18 mai 2012

Le cuistot de la semaine à la bougie


Par Le Barde



Le vieux 4 s'est plié en quatre pour ses soixante ans. Cell sautait aux yeux quand nous pénétrâmes dans le trou.  Alain-Charles (vous ne trouvez pas qu'il y a du Marie-Chantal dans ce prénom aux relents de beaux quartiers ?) avait, en effet, méticuleusement aligné quatre asperges dans chaque assiette. Clin d'oeil évident à un passé tenace, un passé qui ne passe pas. Les secondes lignes sont des asperges, l'affaire est entendue.
Et le vieux 4, c'est une sacrée asperge.
On raconte qu'un jour, goûtant une asperge à Mandragon, il épouva la même sensation que Marcel trempant sa madeleine dans une tasse de thé, et qu'il est, depuis lors, devenu incollable sur La Recherche du temps perdu. On murmure même qu'Alain-Charles concocte un livre sur l'asperge dans l'oeuvre de Marcel Proust.
En plat de résistance, des patates bien sûr (et tous les castors attablés de pousser en coeur la rengaine : lundi des patates, mardi des patates, mercredi des patates aussi...). Alain-Charles, il aurait préféré une mélodie de Reynaldo Han mais Alain-Charles, il n'est pas contrariant.
Avec les patates, un patchwork de viandes. Il était très fier de son patchwork Alain-Charles. Il confessait l'avoir mitonné toute l'après-midi.
Le grand 4, il exagère toujours un peu. Mais c'est pour ça qu'on l'aime.
Le général me fit part de ses craintes pour le lancer d'assiettes. Il avait pris ce qu'il faut d'outils pour coudre de probables plaies. L'assemblée n'en menait pas large. Une peur diffuse se devinait sur chaque visage. Walid tremblait, Lolo se rongeait les angles et Perdigue se planquait sous le comptoir. Peine perdue. Le vieux 4 fit montre d'une adresse qu'on ne lui soupçonnait pas.
Les amateurs de fromage en furent pour leur compte. Exit le fromage.
Alain-Charles alla à l'essentiel : un gâteau d'anniversaire au chocolat, un gâteau à damner tous les saints. Le champagne coulait à flots. Et Pioupiou de chanter des chansons douces sous l'oeil attendri de la Jacouille.

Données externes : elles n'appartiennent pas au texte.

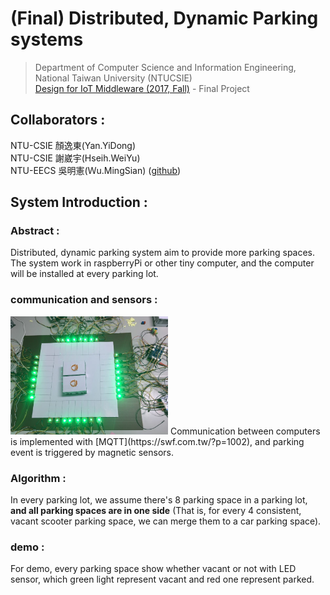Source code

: # (Final) Distributed, Dynamic Parking systems
> Department of Computer Science and Information Engineering, National Taiwan University (NTUCSIE) \
> [Design for IoT Middleware (2017, Fall)](https://ceiba.ntu.edu.tw/course/3e1205/index.htm) - Final Project


## Collaborators :
NTU-CSIE 顏逸東(Yan.YiDong) \
NTU-CSIE 謝崴宇(Hseih.WeiYu) \
NTU-EECS 吳明憲(Ｗu.MingSian) ([github](https://github.com/spadek67424))

## System Introduction :

### Abstract :
Distributed, dynamic parking system aim to provide more parking spaces. The system work in raspberryPi or other tiny computer, and the computer will be installed at every parking lot. 

### communication and sensors : 
<img src="./doc/demo.png" style="max-width: 50%;"/>
Communication between computers is implemented with [MQTT](https://swf.com.tw/?p=1002), and parking event is triggered by magnetic sensors.

### Algorithm :
In every parking lot, we assume there's 8 parking space in a parking lot, **and all parking spaces are in one side** (That is, for every 4 consistent, vacant scooter parking space, we can merge them to a car parking space). 

### demo :
For demo, every parking space show whether vacant or not with LED sensor, which green light represent vacant and red one represent parked.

Quelques fidèles s'attardèrent au comptoir. Le vieux 4 récitait sa vie. Donatien prenait des notes. Et Loulou buvait les paroles d'Alain-Charles qui revint de longues minutes sur la place de l'asperge dans l'oeuvre de Marcel. C'est pour n'avoir pas été au bout de l'asperge que Marcel a échoué. Car La Recherche toujours demeurera inaboutie  asséna-t-il en conclusion. Il prit alors ses cliques et ses claques et alla rendre un juste hommage à l'Eternel. En guise de cierge, une asperge bien sûr.